Records from a data collection

----

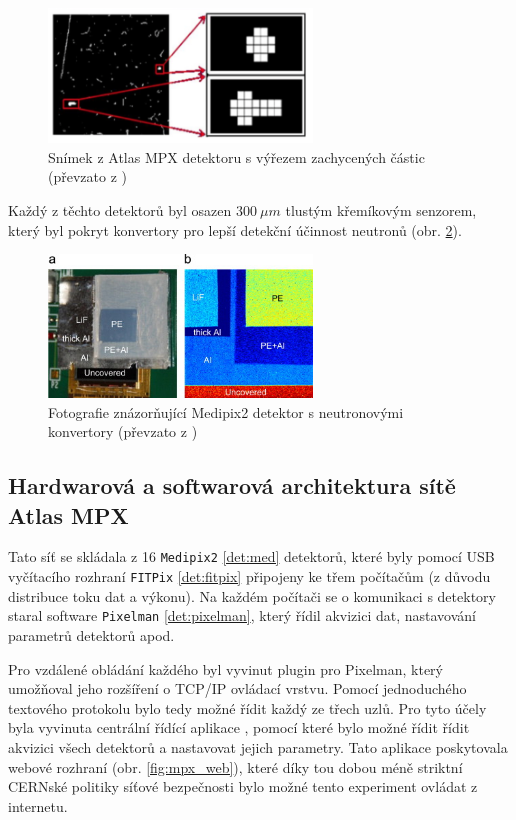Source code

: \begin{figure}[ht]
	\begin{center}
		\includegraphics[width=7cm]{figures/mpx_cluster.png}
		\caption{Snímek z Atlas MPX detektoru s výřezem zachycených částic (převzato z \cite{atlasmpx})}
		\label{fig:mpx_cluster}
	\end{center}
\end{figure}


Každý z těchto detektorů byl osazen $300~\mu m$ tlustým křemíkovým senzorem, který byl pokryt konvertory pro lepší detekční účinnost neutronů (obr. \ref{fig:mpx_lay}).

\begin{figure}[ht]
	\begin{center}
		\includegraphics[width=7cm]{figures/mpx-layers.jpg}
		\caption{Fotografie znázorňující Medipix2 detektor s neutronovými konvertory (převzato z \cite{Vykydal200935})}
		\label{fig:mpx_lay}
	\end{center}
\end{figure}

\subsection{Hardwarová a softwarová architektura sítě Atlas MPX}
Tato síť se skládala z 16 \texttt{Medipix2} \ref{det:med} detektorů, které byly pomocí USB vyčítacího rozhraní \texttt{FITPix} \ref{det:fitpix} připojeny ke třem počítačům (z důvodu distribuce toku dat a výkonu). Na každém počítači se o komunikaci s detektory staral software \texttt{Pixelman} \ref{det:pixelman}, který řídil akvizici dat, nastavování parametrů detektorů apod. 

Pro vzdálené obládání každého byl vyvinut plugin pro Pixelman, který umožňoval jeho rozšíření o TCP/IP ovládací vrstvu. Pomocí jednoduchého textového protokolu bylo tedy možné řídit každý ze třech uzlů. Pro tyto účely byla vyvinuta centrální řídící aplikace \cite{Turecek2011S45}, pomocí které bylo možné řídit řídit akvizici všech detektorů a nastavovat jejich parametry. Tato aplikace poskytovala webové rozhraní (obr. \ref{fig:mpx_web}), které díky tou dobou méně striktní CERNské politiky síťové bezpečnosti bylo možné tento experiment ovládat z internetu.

----

[What is being asked]
Copy each line of the entries that includes the word "pomocí".

[Answer section]
Tato síť se skládala z 16 \texttt{Medipix2} \ref{det:med} detektorů, které byly pomocí USB vyčítacího rozhraní \texttt{FITPix} \ref{det:fitpix} připojeny ke třem počítačům (z důvodu distribuce toku dat a výkonu). Na každém počítači se o komunikaci s detektory staral software \texttt{Pixelman} \ref{det:pixelman}, který řídil akvizici dat, nastavování parametrů detektorů apod. 
Pro vzdálené obládání každého byl vyvinut plugin pro Pixelman, který umožňoval jeho rozšíření o TCP/IP ovládací vrstvu. Pomocí jednoduchého textového protokolu bylo tedy možné řídit každý ze třech uzlů. Pro tyto účely byla vyvinuta centrální řídící aplikace \cite{Turecek2011S45}, pomocí které bylo možné řídit řídit akvizici všech detektorů a nastavovat jejich parametry. Tato aplikace poskytovala webové rozhraní (obr. \ref{fig:mpx_web}), které díky tou dobou méně striktní CERNské politiky síťové bezpečnosti bylo možné tento experiment ovládat z internetu.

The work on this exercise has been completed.